Under the suspicion that submitted email addresses are being harvested, a privacy conscious user could feel safer checking for the presence of their email in the database by submitting a hash of it rather than the email address itself. I, for instance, have two email addresses: one which everyone knows, and one which very few people know. I'm very curious about the latter, but there's no way I'd enter it into any web form.
I’m closing this out as “declined” for several reasons:
1. Now with almost 5B records, there’s a very high chance I have the hash being searched already and if I have that, I know the plain text.
2. It would lead to massive redundancy in the system, literally doubling the volume of data I store
3. It would be very rarely used; the vast majority of requests come via the web app from consumers browsing to the site and yes, I could hash on the client, but then you have to trust HIBP is reliably doing that which bring me to the final point…
4. …I would advise against sending an address to any service you don’t trust, regardless of the lengths I go to in ensuring searches aren’t recorded
So in summary, a combination of high effort and low reward.
-
Hi Eddie, I talk about that in this blog post: https://www.troyhunt.com/were-baking-have-i-been-pwned-into-firefox-and-1password/
In short, I'm a step closer to being able to do it but it's still non-trivial and still won't provide much protection from me being able to work out the address.
-
Eddie J Carswell II commented
Now that you do have a separate table of email hashes for Firefox and 1Password, do you plan to revisit this request?
-
Coincidentally, I was thinking about this just today. There are two ways I look at this:
1) The hash would always be resolvable to the plain text email anyway. Obviously at present I store email in the clear, if someone searched for a hash and I really wanted to know what the underlying email was then I'd simply enumerate through the clear text versions and hash until I get a match.

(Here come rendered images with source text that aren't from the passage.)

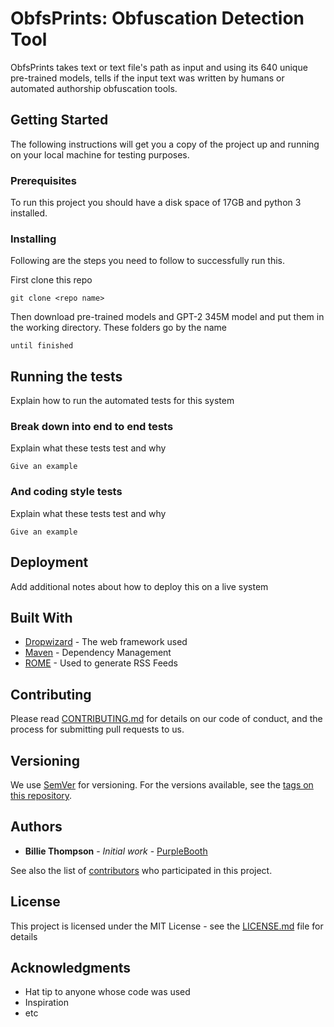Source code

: # ObfsPrints: Obfuscation Detection Tool
ObfsPrints takes text or text file's path as input and using its 640 unique pre-trained models, tells if the input text was written by humans or automated authorship obfuscation tools.

## Getting Started

The following instructions will get you a copy of the project up and running on your local machine for testing purposes.

### Prerequisites

To run this project you should have a disk space of 17GB and python 3 installed.

### Installing

Following are the steps you need to follow to successfully run this.

First clone this repo

```
git clone <repo name>
```

Then download pre-trained models and GPT-2 345M model and put them in the working directory. These folders go by the name 

```
until finished
```


## Running the tests

Explain how to run the automated tests for this system

### Break down into end to end tests

Explain what these tests test and why

```
Give an example
```

### And coding style tests

Explain what these tests test and why

```
Give an example
```

## Deployment

Add additional notes about how to deploy this on a live system

## Built With

* [Dropwizard](http://www.dropwizard.io/1.0.2/docs/) - The web framework used
* [Maven](https://maven.apache.org/) - Dependency Management
* [ROME](https://rometools.github.io/rome/) - Used to generate RSS Feeds

## Contributing

Please read [CONTRIBUTING.md](https://gist.github.com/PurpleBooth/b24679402957c63ec426) for details on our code of conduct, and the process for submitting pull requests to us.

## Versioning

We use [SemVer](http://semver.org/) for versioning. For the versions available, see the [tags on this repository](https://github.com/your/project/tags). 

## Authors

* **Billie Thompson** - *Initial work* - [PurpleBooth](https://github.com/PurpleBooth)

See also the list of [contributors](https://github.com/your/project/contributors) who participated in this project.

## License

This project is licensed under the MIT License - see the [LICENSE.md](LICENSE.md) file for details

## Acknowledgments

* Hat tip to anyone whose code was used
* Inspiration
* etc 

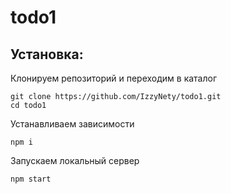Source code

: ﻿# todo1
 ## Установка:
 Клонируем репозиторий и переходим в каталог
```
git clone https://github.com/IzzyNety/todo1.git
cd todo1
```
Устанавливаем зависимости
```
npm i
```
Запускаем локальный сервер
```
npm start
```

2) Providing hashes would only allow me to resolve clear text versions of emails which have already appeared in breaches or pasts. If I don't already have the data, by providing a hash nobody would be seeding HIBP with new material. It might sufficiently raise the privacy bar to the point where people who wouldn't otherwise use the service now trust it.
One thing I keep coming back to though (and I really must write something on this), is that email addresses are not a class of data in the same privacy realms of, say, names, addresses or credentials. 99.x% of systems store them in the clear, they fly around the web without encryption and the vast majority of people provide them to most people who ask without reservation. There are edge cases (such as you've mentioned), but for the most part, it's a data class that's meant to be shared (albeit not recklessly disclosed en mass).
Having said all that, there may be a use case for a feature I presently have in private beta. Let's keep this suggestion open and we'll see if it gets any traction either from individuals or to support the aforementioned feature.